> **Action item**
Write out exactly the lines from the first line of the records below through the line that contains "(motion, home, probe, led, safety).", and stop there.

(Collected data)
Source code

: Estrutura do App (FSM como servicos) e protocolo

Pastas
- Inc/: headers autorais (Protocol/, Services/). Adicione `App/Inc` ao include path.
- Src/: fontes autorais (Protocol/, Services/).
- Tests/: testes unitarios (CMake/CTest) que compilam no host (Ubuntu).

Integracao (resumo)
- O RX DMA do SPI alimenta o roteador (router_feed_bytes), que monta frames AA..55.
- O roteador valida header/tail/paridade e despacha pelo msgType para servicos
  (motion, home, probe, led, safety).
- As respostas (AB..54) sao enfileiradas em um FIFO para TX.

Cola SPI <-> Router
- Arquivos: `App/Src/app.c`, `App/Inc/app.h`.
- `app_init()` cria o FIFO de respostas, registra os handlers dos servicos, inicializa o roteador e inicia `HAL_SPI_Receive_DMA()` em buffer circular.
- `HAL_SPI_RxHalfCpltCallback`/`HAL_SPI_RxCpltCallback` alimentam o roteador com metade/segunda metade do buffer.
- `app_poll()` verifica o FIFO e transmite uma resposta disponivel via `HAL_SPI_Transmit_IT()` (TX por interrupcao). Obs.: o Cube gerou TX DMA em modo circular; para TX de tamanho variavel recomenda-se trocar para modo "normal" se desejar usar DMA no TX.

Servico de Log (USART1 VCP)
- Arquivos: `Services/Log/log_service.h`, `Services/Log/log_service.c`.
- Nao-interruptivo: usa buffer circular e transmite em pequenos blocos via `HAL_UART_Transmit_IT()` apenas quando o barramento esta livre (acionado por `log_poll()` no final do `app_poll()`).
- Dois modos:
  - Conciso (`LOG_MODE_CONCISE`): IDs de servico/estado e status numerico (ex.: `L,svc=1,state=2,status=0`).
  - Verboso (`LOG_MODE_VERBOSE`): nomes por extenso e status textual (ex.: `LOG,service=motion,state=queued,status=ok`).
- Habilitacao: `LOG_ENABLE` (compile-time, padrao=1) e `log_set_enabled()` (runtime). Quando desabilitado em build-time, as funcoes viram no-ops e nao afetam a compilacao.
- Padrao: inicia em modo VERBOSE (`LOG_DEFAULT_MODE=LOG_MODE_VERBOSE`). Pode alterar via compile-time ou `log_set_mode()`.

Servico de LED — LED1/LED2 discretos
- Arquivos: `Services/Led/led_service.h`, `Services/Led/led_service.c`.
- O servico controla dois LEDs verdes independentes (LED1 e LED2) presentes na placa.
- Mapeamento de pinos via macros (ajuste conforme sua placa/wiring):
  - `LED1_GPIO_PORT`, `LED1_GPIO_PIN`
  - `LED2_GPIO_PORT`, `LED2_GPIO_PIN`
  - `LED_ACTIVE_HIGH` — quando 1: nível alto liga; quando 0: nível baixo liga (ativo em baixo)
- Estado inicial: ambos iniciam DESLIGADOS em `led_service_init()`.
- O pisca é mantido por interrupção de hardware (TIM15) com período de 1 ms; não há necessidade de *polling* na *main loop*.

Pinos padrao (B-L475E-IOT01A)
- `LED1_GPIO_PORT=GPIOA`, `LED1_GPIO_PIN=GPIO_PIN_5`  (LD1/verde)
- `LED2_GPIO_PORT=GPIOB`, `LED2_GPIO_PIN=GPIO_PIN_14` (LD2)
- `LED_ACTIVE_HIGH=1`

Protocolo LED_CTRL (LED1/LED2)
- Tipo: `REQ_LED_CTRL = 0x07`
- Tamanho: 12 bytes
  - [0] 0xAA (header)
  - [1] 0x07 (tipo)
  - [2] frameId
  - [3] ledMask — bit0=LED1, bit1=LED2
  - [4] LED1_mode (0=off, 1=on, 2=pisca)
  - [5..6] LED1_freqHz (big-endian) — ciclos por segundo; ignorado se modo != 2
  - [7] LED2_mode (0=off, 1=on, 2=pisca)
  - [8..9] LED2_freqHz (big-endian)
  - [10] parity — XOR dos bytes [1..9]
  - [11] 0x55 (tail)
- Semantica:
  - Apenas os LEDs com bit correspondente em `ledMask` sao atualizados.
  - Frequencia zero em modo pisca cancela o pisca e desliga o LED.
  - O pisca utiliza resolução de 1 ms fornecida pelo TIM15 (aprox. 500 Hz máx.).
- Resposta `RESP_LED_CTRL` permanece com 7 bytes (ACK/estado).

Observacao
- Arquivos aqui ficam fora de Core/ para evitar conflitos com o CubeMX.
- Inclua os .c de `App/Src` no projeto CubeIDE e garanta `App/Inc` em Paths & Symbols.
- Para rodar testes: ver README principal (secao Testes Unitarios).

> **Response to the exercise**
Source code

: Estrutura do App (FSM como servicos) e protocolo

Pastas
- Inc/: headers autorais (Protocol/, Services/). Adicione `App/Inc` ao include path.
- Src/: fontes autorais (Protocol/, Services/).
- Tests/: testes unitarios (CMake/CTest) que compilam no host (Ubuntu).

Integracao (resumo)
- O RX DMA do SPI alimenta o roteador (router_feed_bytes), que monta frames AA..55.
- O roteador valida header/tail/paridade e despacha pelo msgType para servicos
  (motion, home, probe, led, safety).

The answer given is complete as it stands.